Exercise:
Note every line in the entries that contains the string "begin", and copy it.

Input:
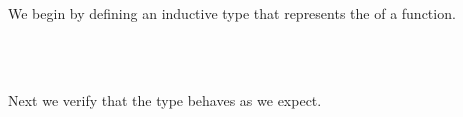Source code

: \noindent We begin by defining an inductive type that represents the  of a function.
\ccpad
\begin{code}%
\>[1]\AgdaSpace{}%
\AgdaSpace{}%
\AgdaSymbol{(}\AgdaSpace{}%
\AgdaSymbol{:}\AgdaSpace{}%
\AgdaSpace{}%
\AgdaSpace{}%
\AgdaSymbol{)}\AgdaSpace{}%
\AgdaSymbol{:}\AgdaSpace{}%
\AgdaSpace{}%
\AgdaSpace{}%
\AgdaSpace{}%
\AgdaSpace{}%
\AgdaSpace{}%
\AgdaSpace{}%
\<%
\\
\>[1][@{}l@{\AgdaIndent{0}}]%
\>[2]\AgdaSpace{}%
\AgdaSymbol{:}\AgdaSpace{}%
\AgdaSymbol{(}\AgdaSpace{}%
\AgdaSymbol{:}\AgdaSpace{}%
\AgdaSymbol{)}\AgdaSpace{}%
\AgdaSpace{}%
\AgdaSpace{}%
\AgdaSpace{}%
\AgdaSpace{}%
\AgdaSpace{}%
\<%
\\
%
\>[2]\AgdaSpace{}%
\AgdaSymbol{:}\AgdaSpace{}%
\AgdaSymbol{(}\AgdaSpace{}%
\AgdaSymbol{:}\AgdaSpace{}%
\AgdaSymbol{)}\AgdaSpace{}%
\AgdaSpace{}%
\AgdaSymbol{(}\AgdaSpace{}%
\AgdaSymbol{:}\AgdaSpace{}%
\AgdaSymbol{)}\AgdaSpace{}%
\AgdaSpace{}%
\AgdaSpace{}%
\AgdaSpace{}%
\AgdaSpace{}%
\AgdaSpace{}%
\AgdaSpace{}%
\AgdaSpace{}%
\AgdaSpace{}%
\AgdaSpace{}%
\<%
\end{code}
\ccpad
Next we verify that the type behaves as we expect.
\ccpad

==

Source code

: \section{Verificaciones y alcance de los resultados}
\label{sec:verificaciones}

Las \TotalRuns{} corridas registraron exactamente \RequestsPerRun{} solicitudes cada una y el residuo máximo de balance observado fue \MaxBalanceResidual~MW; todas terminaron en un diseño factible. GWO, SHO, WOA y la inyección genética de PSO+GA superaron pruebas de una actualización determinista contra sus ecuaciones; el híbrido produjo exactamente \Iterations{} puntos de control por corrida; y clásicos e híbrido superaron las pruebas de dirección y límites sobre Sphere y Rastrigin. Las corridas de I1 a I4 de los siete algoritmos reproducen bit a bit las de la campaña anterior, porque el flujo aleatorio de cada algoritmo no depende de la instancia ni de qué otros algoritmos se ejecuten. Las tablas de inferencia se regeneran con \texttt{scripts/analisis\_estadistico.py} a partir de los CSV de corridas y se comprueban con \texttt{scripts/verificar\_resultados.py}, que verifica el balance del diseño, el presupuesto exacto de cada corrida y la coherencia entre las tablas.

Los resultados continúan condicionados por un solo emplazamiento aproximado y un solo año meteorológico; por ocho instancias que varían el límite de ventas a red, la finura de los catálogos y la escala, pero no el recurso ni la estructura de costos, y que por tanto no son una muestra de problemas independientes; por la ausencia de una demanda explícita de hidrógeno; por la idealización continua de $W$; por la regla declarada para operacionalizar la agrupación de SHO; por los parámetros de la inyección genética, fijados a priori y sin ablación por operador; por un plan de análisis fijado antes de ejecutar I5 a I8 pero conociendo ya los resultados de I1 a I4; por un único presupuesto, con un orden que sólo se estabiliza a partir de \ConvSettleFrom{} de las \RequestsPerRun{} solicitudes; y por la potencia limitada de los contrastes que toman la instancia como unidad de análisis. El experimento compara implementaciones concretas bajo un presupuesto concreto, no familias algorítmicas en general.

Problem solution:
: \noindent We begin by defining an inductive type that represents the  of a function.
\begin{code}%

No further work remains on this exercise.